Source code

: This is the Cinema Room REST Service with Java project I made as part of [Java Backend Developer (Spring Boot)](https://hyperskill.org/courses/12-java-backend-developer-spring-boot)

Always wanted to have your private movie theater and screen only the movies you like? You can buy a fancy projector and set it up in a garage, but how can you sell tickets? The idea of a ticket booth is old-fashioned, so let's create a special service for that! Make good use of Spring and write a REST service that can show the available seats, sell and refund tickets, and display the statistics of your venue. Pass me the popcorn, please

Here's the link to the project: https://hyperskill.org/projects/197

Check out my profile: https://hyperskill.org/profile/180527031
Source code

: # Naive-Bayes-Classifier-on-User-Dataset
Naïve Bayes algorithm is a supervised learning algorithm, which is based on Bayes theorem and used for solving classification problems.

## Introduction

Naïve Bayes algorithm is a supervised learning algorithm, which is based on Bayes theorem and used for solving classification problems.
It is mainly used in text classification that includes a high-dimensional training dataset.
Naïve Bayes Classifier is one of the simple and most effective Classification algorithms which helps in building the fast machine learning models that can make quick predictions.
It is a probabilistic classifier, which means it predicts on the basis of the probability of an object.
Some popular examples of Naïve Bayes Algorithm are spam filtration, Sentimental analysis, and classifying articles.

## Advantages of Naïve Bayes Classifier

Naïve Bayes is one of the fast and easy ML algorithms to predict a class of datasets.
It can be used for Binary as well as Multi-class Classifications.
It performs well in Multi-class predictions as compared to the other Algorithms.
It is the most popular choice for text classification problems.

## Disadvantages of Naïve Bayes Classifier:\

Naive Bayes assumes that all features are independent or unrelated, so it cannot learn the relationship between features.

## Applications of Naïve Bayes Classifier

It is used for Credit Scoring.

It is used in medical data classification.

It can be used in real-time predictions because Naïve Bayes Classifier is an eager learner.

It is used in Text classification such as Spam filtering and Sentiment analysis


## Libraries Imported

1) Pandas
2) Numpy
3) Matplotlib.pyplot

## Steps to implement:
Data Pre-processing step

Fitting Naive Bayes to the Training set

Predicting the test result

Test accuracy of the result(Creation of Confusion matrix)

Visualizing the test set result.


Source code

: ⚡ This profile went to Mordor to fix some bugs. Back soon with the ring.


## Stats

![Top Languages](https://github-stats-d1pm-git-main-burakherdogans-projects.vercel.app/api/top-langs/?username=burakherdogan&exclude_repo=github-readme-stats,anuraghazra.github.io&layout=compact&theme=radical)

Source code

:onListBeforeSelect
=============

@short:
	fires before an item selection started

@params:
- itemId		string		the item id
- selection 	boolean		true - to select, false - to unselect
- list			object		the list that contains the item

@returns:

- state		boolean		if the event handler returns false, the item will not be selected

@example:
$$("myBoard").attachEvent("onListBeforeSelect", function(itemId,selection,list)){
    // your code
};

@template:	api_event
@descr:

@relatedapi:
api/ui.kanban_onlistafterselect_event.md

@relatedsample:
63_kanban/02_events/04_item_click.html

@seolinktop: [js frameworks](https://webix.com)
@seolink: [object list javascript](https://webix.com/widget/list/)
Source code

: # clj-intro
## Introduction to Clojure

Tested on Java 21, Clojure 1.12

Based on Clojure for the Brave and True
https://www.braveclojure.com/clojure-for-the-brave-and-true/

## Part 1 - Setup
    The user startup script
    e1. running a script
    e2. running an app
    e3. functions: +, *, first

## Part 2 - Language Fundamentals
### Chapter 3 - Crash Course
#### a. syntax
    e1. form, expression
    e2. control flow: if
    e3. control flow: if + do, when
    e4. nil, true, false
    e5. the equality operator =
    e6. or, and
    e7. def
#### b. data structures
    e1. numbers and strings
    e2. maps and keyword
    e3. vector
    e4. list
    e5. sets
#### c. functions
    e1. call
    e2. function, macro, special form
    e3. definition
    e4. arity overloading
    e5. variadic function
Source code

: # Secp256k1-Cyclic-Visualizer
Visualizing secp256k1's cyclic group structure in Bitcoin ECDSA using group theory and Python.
=-=-=-=-=
The lines to return are those in the entries above that include "Visualizing".

## Exercise answer
Visualizing the test set result.
Visualizing secp256k1's cyclic group structure in Bitcoin ECDSA using group theory and Python.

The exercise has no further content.